» **RAW DATA**
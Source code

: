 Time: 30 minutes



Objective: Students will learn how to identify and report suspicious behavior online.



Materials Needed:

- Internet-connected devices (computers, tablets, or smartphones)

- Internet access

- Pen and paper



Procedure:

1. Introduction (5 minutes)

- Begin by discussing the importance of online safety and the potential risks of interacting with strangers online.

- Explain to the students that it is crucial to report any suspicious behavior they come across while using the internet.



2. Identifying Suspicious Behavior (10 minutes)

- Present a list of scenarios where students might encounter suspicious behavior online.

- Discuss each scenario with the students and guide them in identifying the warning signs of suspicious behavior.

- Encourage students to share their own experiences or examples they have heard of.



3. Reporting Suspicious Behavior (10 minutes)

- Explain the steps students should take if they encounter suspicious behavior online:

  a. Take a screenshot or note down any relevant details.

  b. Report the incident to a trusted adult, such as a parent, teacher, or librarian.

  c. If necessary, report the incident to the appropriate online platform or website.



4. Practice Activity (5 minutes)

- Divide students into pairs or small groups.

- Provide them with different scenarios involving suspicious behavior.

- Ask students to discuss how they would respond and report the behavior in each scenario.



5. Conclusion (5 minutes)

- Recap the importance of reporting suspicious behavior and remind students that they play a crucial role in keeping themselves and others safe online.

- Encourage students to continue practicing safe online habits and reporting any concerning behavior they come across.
---
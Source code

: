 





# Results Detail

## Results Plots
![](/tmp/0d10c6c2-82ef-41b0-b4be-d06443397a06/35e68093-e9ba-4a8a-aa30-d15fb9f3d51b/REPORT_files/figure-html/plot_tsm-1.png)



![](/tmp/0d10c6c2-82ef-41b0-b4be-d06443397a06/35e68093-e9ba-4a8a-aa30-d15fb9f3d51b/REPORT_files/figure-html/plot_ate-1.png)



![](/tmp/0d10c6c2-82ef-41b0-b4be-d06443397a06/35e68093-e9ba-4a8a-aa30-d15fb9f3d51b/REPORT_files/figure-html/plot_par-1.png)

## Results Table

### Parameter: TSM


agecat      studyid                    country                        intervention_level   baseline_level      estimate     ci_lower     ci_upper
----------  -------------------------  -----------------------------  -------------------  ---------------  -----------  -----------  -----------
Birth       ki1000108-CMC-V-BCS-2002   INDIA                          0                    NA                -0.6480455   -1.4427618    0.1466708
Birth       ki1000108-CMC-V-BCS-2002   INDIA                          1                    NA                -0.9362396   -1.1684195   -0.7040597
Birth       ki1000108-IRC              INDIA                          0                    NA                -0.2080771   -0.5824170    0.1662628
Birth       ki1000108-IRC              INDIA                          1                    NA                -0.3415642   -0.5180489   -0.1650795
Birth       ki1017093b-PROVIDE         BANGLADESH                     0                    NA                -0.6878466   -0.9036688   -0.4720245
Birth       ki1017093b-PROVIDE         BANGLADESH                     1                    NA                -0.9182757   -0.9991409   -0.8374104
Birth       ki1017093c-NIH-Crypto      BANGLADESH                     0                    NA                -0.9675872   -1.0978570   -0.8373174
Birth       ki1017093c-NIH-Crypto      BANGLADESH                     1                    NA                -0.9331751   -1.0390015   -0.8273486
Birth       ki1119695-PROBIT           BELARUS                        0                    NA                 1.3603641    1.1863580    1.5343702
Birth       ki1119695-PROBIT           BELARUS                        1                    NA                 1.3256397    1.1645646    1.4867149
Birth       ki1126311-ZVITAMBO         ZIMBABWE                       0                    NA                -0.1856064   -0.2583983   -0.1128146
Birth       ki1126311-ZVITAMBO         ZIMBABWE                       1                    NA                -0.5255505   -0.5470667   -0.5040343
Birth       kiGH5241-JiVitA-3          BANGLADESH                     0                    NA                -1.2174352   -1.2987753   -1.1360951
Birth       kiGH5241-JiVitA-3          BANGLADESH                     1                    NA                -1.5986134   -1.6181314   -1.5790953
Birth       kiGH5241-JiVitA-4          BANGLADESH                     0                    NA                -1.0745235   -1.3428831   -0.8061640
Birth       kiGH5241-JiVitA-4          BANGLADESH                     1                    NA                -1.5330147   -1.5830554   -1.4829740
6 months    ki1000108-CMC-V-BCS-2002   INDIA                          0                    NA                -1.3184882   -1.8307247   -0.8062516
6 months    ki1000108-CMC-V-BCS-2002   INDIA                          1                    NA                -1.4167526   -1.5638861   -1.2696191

» **TASK**
Look through the material above for "Results" and copy the lines that have it.

» **OUTPUT FOR THIS TASK**
# Results Detail
## Results Plots
## Results Table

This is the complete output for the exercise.